谢亚楠相亲的地点。
是郑小柔通过安在郑成全手机里的窃听器窃听来的。
她哥也是运气好,认识了一位朋友,而这位朋友的朋友又是谢亚楠圈子的。
这倒是方便了她窃听关于谢亚楠的消息。
郑成全的不小心听到正好让她解决了怎么去提供杀人地点的困扰。
郑小柔伸手,用食指从秦子奇的额头经过鼻梁、鼻子,再描绘到嘴唇。
“我再也听不到你叫我的名字了。”
“子奇,这几年你一个人生活你说不孤单,但你没说过一个人走黄泉路孤不孤单。你的父母早已走了,这条黄泉路,小柔来陪你走好不好?”
“子奇,这一次,你可没办法拒绝我了。”
“子奇……”
白执和谢墨书进来的时候,郑小柔已经死了。
高领毛衣被卷下,脖子上血淋淋的一条大口子。
地上静静躺着的,是一把染血的水果刀。
“这真的是……”进来的警官看到这副场景,唏嘘以后就是苦恼。
人是他放进来的,还死在了这里,不是让他难做嘛。
谢墨书好心地拍了拍警官的肩,“好好处理了吧,给你多说一句,这女孩和你们调查的案件脱不了干系。”

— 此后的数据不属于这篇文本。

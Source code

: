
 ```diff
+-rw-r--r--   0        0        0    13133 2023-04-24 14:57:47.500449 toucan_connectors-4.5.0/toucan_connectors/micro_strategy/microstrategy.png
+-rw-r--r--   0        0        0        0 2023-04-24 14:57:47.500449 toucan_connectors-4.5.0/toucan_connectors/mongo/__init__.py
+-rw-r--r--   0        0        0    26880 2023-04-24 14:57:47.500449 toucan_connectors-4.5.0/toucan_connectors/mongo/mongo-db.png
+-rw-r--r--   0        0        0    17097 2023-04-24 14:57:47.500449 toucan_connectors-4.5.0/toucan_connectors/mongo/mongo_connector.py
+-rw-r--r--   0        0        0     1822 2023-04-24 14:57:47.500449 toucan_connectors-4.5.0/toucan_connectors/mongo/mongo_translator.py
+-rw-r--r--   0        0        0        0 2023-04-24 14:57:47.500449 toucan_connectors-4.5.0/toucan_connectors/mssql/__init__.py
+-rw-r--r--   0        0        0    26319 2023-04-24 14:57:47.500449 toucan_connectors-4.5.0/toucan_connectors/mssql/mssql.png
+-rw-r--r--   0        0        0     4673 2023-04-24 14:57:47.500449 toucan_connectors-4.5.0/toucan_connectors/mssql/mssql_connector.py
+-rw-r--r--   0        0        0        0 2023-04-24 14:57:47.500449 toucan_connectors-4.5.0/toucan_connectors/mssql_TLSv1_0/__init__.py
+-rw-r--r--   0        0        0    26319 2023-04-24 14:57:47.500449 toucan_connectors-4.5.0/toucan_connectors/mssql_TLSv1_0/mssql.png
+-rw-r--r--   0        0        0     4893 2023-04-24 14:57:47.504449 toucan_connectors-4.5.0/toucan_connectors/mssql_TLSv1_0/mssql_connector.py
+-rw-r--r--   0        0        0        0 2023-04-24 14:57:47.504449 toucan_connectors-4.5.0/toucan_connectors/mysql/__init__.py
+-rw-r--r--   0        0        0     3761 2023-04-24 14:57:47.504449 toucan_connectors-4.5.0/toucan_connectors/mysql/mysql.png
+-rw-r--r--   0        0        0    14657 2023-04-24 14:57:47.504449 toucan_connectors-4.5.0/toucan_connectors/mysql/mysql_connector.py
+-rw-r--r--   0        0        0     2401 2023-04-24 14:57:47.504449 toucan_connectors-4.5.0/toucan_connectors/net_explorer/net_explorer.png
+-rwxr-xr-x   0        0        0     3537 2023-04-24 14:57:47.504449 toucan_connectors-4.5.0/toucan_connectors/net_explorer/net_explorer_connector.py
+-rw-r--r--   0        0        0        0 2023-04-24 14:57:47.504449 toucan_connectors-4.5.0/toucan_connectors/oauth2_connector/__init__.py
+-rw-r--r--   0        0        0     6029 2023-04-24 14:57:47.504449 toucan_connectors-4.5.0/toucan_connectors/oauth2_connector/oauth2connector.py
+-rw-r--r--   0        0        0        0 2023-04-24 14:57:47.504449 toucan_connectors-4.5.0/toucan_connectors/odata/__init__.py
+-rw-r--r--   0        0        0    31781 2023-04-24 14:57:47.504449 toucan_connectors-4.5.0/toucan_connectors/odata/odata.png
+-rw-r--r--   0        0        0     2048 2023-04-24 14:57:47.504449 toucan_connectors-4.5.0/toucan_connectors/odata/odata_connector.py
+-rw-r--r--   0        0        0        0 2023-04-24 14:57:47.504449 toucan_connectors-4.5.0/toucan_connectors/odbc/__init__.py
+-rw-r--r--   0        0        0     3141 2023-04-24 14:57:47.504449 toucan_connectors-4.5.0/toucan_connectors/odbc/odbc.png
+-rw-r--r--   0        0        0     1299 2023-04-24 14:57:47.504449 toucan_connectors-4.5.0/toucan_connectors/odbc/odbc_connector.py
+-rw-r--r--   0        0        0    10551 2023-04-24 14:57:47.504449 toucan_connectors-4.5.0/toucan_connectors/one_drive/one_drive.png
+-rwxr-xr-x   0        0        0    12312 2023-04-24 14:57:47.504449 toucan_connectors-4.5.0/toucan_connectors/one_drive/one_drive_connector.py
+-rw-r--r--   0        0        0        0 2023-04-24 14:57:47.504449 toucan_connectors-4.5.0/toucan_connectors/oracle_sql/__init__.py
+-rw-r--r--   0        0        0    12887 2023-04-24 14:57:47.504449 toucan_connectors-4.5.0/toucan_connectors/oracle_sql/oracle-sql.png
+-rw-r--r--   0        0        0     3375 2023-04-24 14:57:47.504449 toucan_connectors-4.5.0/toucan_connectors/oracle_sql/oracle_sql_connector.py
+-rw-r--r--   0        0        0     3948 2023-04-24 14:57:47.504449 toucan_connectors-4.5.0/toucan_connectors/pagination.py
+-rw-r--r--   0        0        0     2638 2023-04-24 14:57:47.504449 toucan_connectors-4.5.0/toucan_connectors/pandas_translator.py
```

明筝还在睡,直至谢墨书把车开回了归兮书屋都没醒来过。
谢墨书看她睡得香甜,“不忍”打扰,拉着白执低声说“扰人清梦,天打雷劈”,让他一起悄眯眯下车。
明筝是冷醒的。
眨巴了好几下眼才回神自己在车上。
好在谢墨书没做绝,车门没锁死。
不过,这种关了空调放任她在车上睡觉的行为实在可恶!
明筝前脚迈进归兮书屋,后脚收进来时,她的右手,已经伸出拿过门边的扫把。
给猪崽倒猫粮的沈页一看过来,“什么时候变勤快知道主动打扫卫生了?”
明筝磨牙道:“有些‘垃圾’要再不处理,就得臭气熏天了。谢墨书呢?”
“和白老板在楼上。”
谢墨书跟在白执后面下来时,见到明筝不善的脸色,默默咽了下口水,“你去哪了?我们从警局出来没见到你人就先回来了。”
“那你不是眼睛长头上就是得了睁眼瞎。”
明筝握紧手中的扫把,暗想着从哪边下手会得手更容易。
谢墨书装作不知道她的意图,让沈页一过来,说符纸已画好,该解决陈清波这道死气了。
其实心里想着的是多一个人站在他身边,他就多一份保障。
白执不参与他们之间的恩怨,让沈页一随自己到一边去。
明筝瞅准机会,一扫把挥过去……
“湮祀!你怎么回来了?”
明筝手里的动作及时刹车,并一转,变成了扫地。
明筝优雅地别了下头发,向门口转过身去,“湮祀……”
有个毛的人!
“谢墨书。”明筝咬牙切齿地叫道。
“在呢。”谢墨书应道,手里摆弄着灵火。
明筝要敢再挥扫把过来,他就一把火烧了。
明筝手中的力道更紧了几分,还是优雅笑,“都多大的人了,还玩火呢,也不怕晚上尿床。我要扫地了,你要让开点吗?”
生怕扫到自己身上来的谢墨书自然是走到一边去。
陈清波飞出沈页一的眼睛。
白执一张符纸贴在它身上,“等这符变透明消失了,你的意识就会离散,到时,你会重新回到安小华的眼睛里,于他的眼角膜融为一体。”
“好,我知道了。再见……不对,应该是后会无期。”
“后会无期。”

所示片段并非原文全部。